Met “loonsanctie” wordt bedoeld de straf die het UWV oplegt aan de werkgever van een langdurige zieke medewerker, indien het UWV heeft geoordeeld dat de werkgever onvoldoende aan zijn re-integratieverplichting heeft voldaan. De loonsanctie houdt in dat de werkgever na de 104 weken loondoorbetaling waar hij sowieso al toe verplicht is, nog een derde jaar 70% van het loon moet doorbetalen. Ook als in de CAO staat dat de werkgever in de eerste 2 jaar ziekte meer dan 70% van het loon moet doorbetalen hoeft hij in het derde jaar toch maar 70% te betalen. Dat is het gevolg van deze Uitspraak van het Gerechthof Den Haag van 20-9-2016.

De loonsanctie kan eerder worden beëindigd als de werkgever alsnog aan zijn re-integratieverplichting heeft voldaan of wanneer dit niet meer mogelijk is. Dat laatste is meestal het geval als de werknemer volledig en duurzaam arbeidsongeschikt wordt verklaard of komt te overlijden. Gedurende de loonsanctieperiode houdt de werkgever zijn re-integratieverplichting.

Veelvoorkomende redenen voor het UWV om een loonsanctie op te leggen zijn:

  • te snel overgestapt naar het Spoor-2 traject dus onvoldoende geprobeerd de werknemer in zijn eigen functie of in een andere functie bij de eigen werkgever te laten re-integreren
  • Spoor-2 traject te laat opgestart. In de meeste gevallen gaat het UWV er vanuit dat een jaar wel genoeg moet zijn om Spoor-1 (dus terugkeer bij de eigen werkgever) afdoende te hebben geprobeerd. Als er dus na 1 jaar nog niet met Spoor-2 gestart is zal de werkgever samen met de bedrijfsarts daar een goede reden voor moeten kunnen opgeven.
  • Onvoldoende contact gehouden met de zieke medewerker. Eens per 6 weken is zeker het minimum. Maak hier dan ook gespreksverslagen van en geef die ook aan de medewerker. Vroeger moest er ook elke 6 weken een Bijstelling Plan van Aanpak worden opgesteld en getekend, dat hoeft niet meer. Met name als de situatie van de medewerker nauwelijks wijzigt hoeft het niet.
  • Re-integratie van de medewerker onvoldoende mogelijk gemaakt door het werk of de werktijden onvoldoende aan te passen of geen alternatieve functie aan te bieden terwijl dat wel mogelijk was.
  • Termijnen van de Wet Verbetering Poortwachter niet correct gehandhaafd.
  • Onvoldoende actie genomen indien de werknemer zich niet aan zijn re-integratieverplichting hield. Zie loonopschorting en loonstopzetting.

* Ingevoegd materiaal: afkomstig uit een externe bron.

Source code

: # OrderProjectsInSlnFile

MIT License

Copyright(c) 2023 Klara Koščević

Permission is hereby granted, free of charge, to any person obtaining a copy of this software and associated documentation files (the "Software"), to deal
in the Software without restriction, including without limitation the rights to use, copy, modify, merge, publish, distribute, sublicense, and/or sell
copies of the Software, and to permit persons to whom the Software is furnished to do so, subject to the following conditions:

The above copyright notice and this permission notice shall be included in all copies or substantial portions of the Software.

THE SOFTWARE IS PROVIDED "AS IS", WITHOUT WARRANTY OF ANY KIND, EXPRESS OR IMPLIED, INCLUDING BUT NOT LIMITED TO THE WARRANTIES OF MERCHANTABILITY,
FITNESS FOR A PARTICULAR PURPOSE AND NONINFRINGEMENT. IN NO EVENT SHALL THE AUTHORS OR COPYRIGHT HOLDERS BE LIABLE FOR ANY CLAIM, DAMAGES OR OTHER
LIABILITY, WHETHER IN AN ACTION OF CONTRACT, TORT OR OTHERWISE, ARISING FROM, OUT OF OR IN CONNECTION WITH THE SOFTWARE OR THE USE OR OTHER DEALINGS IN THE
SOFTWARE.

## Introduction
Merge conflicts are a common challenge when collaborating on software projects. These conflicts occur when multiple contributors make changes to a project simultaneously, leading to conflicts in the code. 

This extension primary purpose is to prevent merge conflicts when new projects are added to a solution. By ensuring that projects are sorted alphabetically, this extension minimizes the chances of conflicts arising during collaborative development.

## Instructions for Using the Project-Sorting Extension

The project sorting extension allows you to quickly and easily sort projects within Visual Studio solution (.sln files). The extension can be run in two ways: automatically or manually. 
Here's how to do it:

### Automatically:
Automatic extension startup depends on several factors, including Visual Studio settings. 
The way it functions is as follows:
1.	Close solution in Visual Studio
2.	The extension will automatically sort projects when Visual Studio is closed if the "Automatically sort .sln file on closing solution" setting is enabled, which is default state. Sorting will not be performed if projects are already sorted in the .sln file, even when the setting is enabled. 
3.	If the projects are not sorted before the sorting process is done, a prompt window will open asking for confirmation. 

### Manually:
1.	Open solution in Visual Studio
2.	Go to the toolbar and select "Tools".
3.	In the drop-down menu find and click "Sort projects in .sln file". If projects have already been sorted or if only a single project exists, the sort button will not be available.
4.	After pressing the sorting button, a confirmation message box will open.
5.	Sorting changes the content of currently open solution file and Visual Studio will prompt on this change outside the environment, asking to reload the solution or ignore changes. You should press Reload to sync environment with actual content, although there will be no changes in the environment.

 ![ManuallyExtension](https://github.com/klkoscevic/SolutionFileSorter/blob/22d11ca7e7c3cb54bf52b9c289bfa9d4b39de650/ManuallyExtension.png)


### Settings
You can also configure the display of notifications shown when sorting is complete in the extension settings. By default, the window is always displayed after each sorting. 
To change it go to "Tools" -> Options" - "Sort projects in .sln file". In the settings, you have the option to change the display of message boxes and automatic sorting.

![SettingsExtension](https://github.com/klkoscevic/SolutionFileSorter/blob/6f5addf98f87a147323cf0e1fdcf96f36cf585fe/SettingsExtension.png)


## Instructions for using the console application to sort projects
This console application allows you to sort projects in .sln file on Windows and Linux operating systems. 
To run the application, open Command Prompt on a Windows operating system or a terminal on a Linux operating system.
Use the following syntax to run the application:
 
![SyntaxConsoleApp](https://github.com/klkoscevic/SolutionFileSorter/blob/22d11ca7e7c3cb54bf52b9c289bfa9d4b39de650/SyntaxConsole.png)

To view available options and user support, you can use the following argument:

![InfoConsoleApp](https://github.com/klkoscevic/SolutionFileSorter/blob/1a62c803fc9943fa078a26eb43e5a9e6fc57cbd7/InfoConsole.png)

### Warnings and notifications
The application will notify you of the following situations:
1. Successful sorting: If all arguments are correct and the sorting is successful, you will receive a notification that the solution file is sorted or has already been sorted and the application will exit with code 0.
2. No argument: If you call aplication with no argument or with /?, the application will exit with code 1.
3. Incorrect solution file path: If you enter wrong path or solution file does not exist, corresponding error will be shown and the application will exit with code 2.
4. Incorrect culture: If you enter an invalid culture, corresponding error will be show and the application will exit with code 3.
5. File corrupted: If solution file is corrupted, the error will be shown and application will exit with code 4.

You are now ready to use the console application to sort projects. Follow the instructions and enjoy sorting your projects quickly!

Om een loonsanctie te voorkomen is het vaak verstandig om na circa 1 jaar een DeskundigenOordeel (DO) bij het UWV aan te vragen. Je krijgt dan van het UWV een verklaring (als je het goed gedaan hebt) dat je tot op dat moment aan je re-integratieverplichting hebt voldaan. Als je op dezelfde voet doorgaat en er verandert niet veel meer in de situatie van de medewerker dan is daarmee de kans op een loonsanctie klein.